Thus, based on the Swiss experience, the direct-democratic procedures turn out to be highly attractive. On the one hand, and in line with the results of public opinion research more generally (Sniderman 1993), the Swiss experience shows that the voters, in the large majority of the propositions submitted to them, are not really overburdened by the task expected of them. This results, above all, from the pre-structuring of their choices by the way institutions are set up in Switzerland and by the mobilizing and communicating strategies of the political elites. On the other hand, the Swiss experience also indicates that the citizens doubly benefit from direct-democratic procedures: such procedures not only increase public performance, but also the legitimacy of political decisions and, by implication, the general satisfaction of the citizens with their lives. Taken together, the Swiss experience amounts to a powerful empirical rebuttal of the arguments raised by sceptics like Sartori.

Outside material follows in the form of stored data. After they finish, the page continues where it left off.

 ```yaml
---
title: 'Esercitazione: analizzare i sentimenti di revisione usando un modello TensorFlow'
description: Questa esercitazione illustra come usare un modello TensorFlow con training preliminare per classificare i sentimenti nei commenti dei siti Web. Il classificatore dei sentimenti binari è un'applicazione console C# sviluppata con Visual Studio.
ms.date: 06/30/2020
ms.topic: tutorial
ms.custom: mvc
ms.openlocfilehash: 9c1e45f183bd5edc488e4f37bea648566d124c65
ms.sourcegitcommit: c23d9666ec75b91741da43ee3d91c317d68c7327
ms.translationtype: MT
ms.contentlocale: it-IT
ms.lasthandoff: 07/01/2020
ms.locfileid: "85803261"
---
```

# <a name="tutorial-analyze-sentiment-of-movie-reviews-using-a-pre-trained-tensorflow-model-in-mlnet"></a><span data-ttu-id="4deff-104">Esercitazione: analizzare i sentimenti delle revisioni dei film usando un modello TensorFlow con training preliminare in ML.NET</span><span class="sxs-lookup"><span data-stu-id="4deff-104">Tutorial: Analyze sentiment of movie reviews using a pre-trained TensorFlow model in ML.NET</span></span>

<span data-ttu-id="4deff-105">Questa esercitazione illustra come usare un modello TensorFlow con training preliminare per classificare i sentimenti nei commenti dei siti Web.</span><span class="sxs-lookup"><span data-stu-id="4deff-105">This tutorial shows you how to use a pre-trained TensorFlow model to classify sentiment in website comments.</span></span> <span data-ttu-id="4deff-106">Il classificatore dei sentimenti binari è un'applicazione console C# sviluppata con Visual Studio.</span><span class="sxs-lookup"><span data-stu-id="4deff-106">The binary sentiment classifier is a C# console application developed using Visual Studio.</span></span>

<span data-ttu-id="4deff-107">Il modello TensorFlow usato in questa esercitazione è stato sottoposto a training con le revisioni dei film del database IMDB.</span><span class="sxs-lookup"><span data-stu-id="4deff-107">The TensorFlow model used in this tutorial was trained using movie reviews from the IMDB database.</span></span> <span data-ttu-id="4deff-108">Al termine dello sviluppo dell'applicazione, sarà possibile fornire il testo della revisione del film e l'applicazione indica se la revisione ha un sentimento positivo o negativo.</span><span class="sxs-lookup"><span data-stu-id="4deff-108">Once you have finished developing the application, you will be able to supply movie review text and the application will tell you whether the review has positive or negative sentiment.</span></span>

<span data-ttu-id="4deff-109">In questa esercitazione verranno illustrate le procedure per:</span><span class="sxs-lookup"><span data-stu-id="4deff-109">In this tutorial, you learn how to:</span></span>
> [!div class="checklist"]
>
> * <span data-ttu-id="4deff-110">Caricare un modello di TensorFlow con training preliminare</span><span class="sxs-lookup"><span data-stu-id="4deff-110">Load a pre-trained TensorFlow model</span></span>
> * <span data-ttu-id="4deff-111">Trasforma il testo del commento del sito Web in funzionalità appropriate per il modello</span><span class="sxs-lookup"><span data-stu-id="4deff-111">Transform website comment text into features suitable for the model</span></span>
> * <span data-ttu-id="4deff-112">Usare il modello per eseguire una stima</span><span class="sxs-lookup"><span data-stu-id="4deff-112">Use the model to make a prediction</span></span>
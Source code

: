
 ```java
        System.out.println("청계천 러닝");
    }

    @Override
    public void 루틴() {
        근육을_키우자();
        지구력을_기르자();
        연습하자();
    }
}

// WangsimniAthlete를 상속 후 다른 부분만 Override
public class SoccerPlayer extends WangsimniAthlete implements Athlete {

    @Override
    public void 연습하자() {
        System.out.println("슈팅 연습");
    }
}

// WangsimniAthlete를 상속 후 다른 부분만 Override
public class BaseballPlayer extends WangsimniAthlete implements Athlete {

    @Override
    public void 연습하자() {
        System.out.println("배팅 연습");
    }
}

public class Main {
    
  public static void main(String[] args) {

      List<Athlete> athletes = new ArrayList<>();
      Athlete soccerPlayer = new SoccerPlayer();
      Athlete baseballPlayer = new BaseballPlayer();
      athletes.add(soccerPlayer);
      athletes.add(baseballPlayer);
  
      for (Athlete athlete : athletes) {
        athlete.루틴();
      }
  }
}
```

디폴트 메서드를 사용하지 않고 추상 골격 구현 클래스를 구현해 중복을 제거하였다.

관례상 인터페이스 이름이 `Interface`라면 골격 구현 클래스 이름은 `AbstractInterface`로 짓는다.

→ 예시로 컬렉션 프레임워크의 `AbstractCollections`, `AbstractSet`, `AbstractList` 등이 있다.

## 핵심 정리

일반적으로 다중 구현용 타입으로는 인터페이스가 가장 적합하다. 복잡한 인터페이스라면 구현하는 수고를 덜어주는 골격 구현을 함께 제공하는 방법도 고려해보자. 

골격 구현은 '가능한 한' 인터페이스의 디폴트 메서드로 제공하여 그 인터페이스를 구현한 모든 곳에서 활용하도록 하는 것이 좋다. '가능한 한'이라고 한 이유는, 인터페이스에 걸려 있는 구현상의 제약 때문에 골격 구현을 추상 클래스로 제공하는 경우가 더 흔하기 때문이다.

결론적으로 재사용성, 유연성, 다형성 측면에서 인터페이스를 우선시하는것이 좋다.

This does not mean that all is perfect in the Swiss variety of direct democracy. While the overall assessment of the Swiss experience with direct democracy lends itself to highly optimistic normative conclusions, several of the results I have presented depend on favourable conditions. Thus, citizens’ decisions in the case of votes on unfamiliar propositions with little elite mobilization (about a quarter of the cases in the period studied) rely much less on argument-based opinions. There are even a limited number of propositions where the majority of the individual voting decisions cannot be explained by either heuristic or systematic considerations (Kriesi 2005). In other words, even in Switzerland, with its long experience with direct-democratic votes, the procedures do not always work as intended. Moreover, from the point of view of normative democratic theory, the self-selection of the most incompetent is not unproblematic either. If it solves the problem raised by the conservative critics of direct democracy, it raises instead a problem of social justice that has to be dealt with by measures such as civic education, or the public support of the intermediaries responsible for direct- democratic campaigns.
In my view, the lessons to be drawn from the Swiss experience are twofold. On the one hand, this experience suggests that the political elites have a very important role to play in the pre-structuration of and the mobilization for the vote. If the elites do not engage in intense campaigning preceding the vote, as was the case in the Dutch referendum on the European Union Treaty in 2005, the electorate will not be able to cast an informed vote. The elite-led debate during the campaign preceding the vote proves to be decisive for the quality of the voters’ choice. On the other hand, in a properly designed direct- democratic system, the governing majority is not completely disarmed, but it does not have full control over the process either. Groups of citizens may set the agenda by imposing a vote, and the governing majority may not be able to convince a majority of the voters to adopt its preferred solution at the polls. Empowering the citizens by direct-democratic procedures implies the risk of defeat, for reasons that, most of the time, have very little to do with questions of citizen competence, but quite a lot to do with questions of pre-existing political preferences on the part of the citizens and the outcome of the political struggle among majority and opposition.